Who is Ras the Exhorter?

A militant Black nationalist street orator who preaches racial separatism and African unity. He is the Brotherhood's chief ideological opponent in Harlem.

What event does the narrator organize to build the Brotherhood's presence in Harlem?

He stages a street rally modeled after the kind of outdoor rallies he has seen Ras the Exhorter give, with Tod Clifton helping him organize it.

What happens when the narrator holds his street rally?

Ras the Exhorter and his followers appear and violently disrupt the rally, leading to a physical confrontation between the Brotherhood members and Ras's men.

What happens during the fight between Clifton and Ras?

Ras pins Clifton and draws a knife to kill him, but ultimately refuses to do so because he cannot bring himself to kill a fellow Black man. He pleads with Clifton to leave the Brotherhood.

What argument does Ras make to Clifton during their confrontation?

Ras argues that Clifton is a traitor to his race for working with white people in the Brotherhood, and warns that the white members will eventually betray him. He appeals to racial solidarity over class-based ideology.

What does the Brotherhood's ideology emphasize?

The Brotherhood emphasizes an interracial, class-based approach to social change, insisting on unifying workers across racial lines under a scientific ideological framework inspired by socialist principles.

How does Ras's ideology differ from the Brotherhood's?

Ras advocates Black nationalism and racial separatism, arguing that Black and white people can never truly cooperate and that Black people must pursue freedom and equality through racial solidarity, even through violence if necessary.

What is the significance of the bullfighting imagery in Chapter 17?
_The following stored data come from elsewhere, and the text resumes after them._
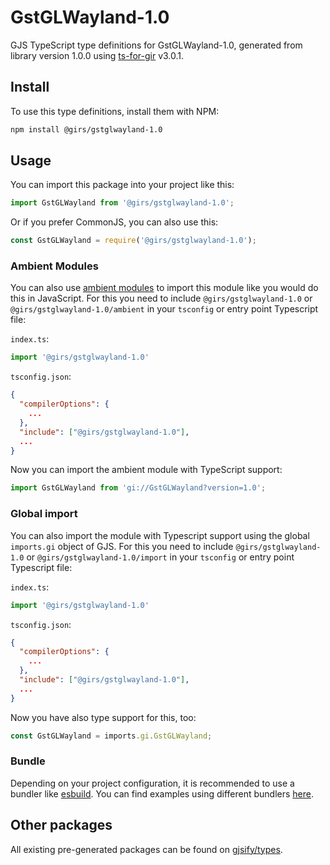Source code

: 
# GstGLWayland-1.0

GJS TypeScript type definitions for GstGLWayland-1.0, generated from library version 1.0.0 using [ts-for-gir](https://github.com/gjsify/ts-for-gir) v3.0.1.


## Install

To use this type definitions, install them with NPM:
```bash
npm install @girs/gstglwayland-1.0
```

## Usage

You can import this package into your project like this:
```ts
import GstGLWayland from '@girs/gstglwayland-1.0';
```

Or if you prefer CommonJS, you can also use this:
```ts
const GstGLWayland = require('@girs/gstglwayland-1.0');
```

### Ambient Modules

You can also use [ambient modules](https://github.com/gjsify/ts-for-gir/tree/main/packages/cli#ambient-modules) to import this module like you would do this in JavaScript.
For this you need to include `@girs/gstglwayland-1.0` or `@girs/gstglwayland-1.0/ambient` in your `tsconfig` or entry point Typescript file:

`index.ts`:
```ts
import '@girs/gstglwayland-1.0'
```

`tsconfig.json`:
```json
{
  "compilerOptions": {
    ...
  },
  "include": ["@girs/gstglwayland-1.0"],
  ...
}
```

Now you can import the ambient module with TypeScript support: 

```ts
import GstGLWayland from 'gi://GstGLWayland?version=1.0';
```

### Global import

You can also import the module with Typescript support using the global `imports.gi` object of GJS.
For this you need to include `@girs/gstglwayland-1.0` or `@girs/gstglwayland-1.0/import` in your `tsconfig` or entry point Typescript file:

`index.ts`:
```ts
import '@girs/gstglwayland-1.0'
```

`tsconfig.json`:
```json
{
  "compilerOptions": {
    ...
  },
  "include": ["@girs/gstglwayland-1.0"],
  ...
}
```

Now you have also type support for this, too:

```ts
const GstGLWayland = imports.gi.GstGLWayland;
```

### Bundle

Depending on your project configuration, it is recommended to use a bundler like [esbuild](https://esbuild.github.io/). You can find examples using different bundlers [here](https://github.com/gjsify/ts-for-gir/tree/main/examples).

## Other packages

All existing pre-generated packages can be found on [gjsify/types](https://github.com/gjsify/types).

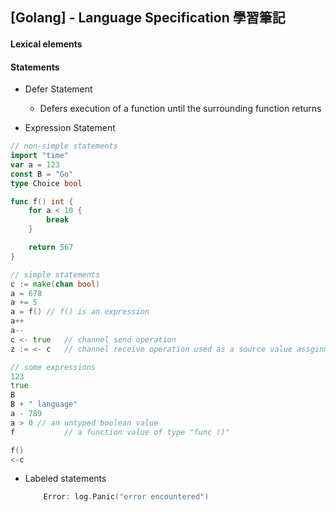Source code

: ## [Golang] - Language Specification 學習筆記

#### Lexical elements




#### Statements

* Defer Statement
	* Defers execution of a function until the surrounding function returns


* Expression Statement
```go
// non-simple statements
import "time"
var a = 123
const B = "Go"
type Choice bool

func f() int {
	for a < 10 {
		break
	}

	return 567
}
```
```go
// simple statements
c := make(chan bool)
a = 678
a += 5
a = f()	// f() is an expression
a++
a--
c <- true	// channel send operation
z := <- c	// channel receive operation used as a source value assginment

```
```go
// some expressions
123
true
B
B + " language"
a - 789
a > 0 // an untyped boolean value
f			// a function value of type "func ()"

f()
<-c
```


* Labeled statements

	```go
		Error: log.Panic("error encountered")
	```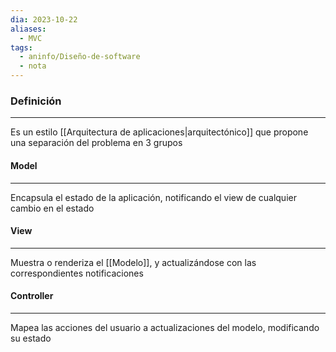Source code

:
 ```yaml
---
dia: 2023-10-22
aliases:
  - MVC
tags:
  - aninfo/Diseño-de-software
  - nota
---
```

### Definición
---
Es un estilo [[Arquitectura de aplicaciones|arquitectónico]] que propone una separación del problema en 3 grupos

#### Model
---
Encapsula el estado de la aplicación, notificando el view de cualquier cambio en el estado

#### View
---
Muestra o renderiza el [[Modelo]], y actualizándose con las correspondientes notificaciones

#### Controller
---
Mapea las acciones del usuario a actualizaciones del modelo, modificando su estado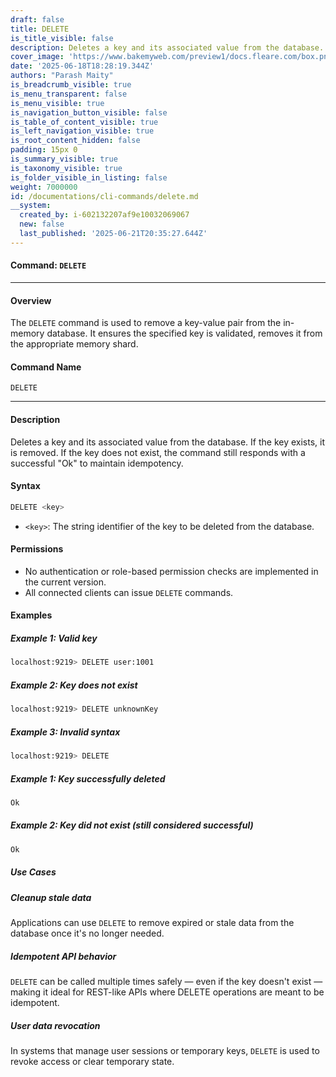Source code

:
 ```yaml
---
draft: false
title: DELETE
is_title_visible: false
description: Deletes a key and its associated value from the database.
cover_image: 'https://www.bakemyweb.com/preview1/docs.fleare.com/box.png'
date: '2025-06-18T18:28:19.344Z'
authors: "Parash Maity"
is_breadcrumb_visible: true
is_menu_transparent: false
is_menu_visible: true
is_navigation_button_visible: false
is_table_of_content_visible: true
is_left_navigation_visible: true
is_root_content_hidden: false
padding: 15px 0
is_summary_visible: true
is_taxonomy_visible: true
is_folder_visible_in_listing: false
weight: 7000000
id: /documentations/cli-commands/delete.md
__system:
  created_by: i-602132207af9e10032069067
  new: false
  last_published: '2025-06-21T20:35:27.644Z'
---
```


#### Command: `DELETE`

---

#### **Overview**

The `DELETE` command is used to remove a key-value pair from the in-memory database. It ensures the specified key is validated, removes it from the appropriate memory shard.


#### **Command Name**

`DELETE`

---

#### **Description**

Deletes a key and its associated value from the database. If the key exists, it is removed. If the key does not exist, the command still responds with a successful "Ok" to maintain idempotency.

#### **Syntax**

```bash 
DELETE <key>
```

* `<key>`: The string identifier of the key to be deleted from the database.


#### **Permissions**

* No authentication or role-based permission checks are implemented in the current version.
* All connected clients can issue `DELETE` commands.


#### **Examples**

##### **Example 1: Valid key**

```bash 
localhost:9219> DELETE user:1001
```

##### **Example 2: Key does not exist**

```bash 
localhost:9219> DELETE unknownKey
```

##### **Example 3: Invalid syntax**

```bash 
localhost:9219> DELETE
```

##### **Example 1: Key successfully deleted**

```bash 
Ok
```

##### **Example 2: Key did not exist (still considered successful)**

```bash 
Ok
```

##### **Use Cases**

##### Cleanup stale data

Applications can use `DELETE` to remove expired or stale data from the database once it's no longer needed.

##### Idempotent API behavior

`DELETE` can be called multiple times safely — even if the key doesn't exist — making it ideal for REST-like APIs where DELETE operations are meant to be idempotent.

##### User data revocation

In systems that manage user sessions or temporary keys, `DELETE` is used to revoke access or clear temporary state.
The chapter references the bar El Toro ("the bull" in Spanish) and uses bullfighting imagery during the fight scene. Bullfighting, a violent sport where color is used to provoke, symbolizes the escalating racial conflicts and violence in Harlem.

What nightmares does the narrator experience in Chapter 17?

He has nightmares about Dr. Bledsoe, Lucius Brockway, and his grandfather, suggesting a subconscious fear that the Brotherhood, like previous authority figures, will ultimately betray him.

What do the narrator's nightmares foreshadow?

They foreshadow the Brotherhood's eventual betrayal of the narrator and its abandonment of Harlem, validating Ras's warnings that the organization will use and discard its Black members.

What internal conflict does the narrator face in Chapter 17?

He feels a profound split between his public role as a Brotherhood spokesman and his private doubts about the organization. He admits to having misgivings about the Brotherhood's ideology and methods.

How does Chapter 17 develop the theme of invisibility?

The narrator is valued by the Brotherhood for his rhetorical power rather than his ideas or individuality. He is seen as a tool of persuasion, not a person, extending the novel's central theme that Black individuals are rendered invisible by the institutions that claim to serve them.

What is the significance of the narrator modeling his rally after Ras's style?

By imitating Ras's street rally format, the narrator implicitly acknowledges the effectiveness of Ras's grassroots approach, even as the Brotherhood insists on its own scientific methods. It reveals tension between what works and what the organization prescribes.

Why is Ras unable to kill Clifton despite viewing him as a traitor?

Ras's refusal demonstrates the power of racial solidarity over ideological differences. Despite seeing Clifton as betraying their race, the bond of shared Black identity proves stronger than his rage, illustrating his core belief in the primacy of racial connection.

How does Chapter 17 set the stage for later events in the novel?

It introduces the key tensions that will drive the rest of the narrative: the Brotherhood's unreliability, Ras's growing power, the narrator's doubts, and Clifton's vulnerable position between opposing forces. Clifton's tragic arc and the narrator's disillusionment both begin here.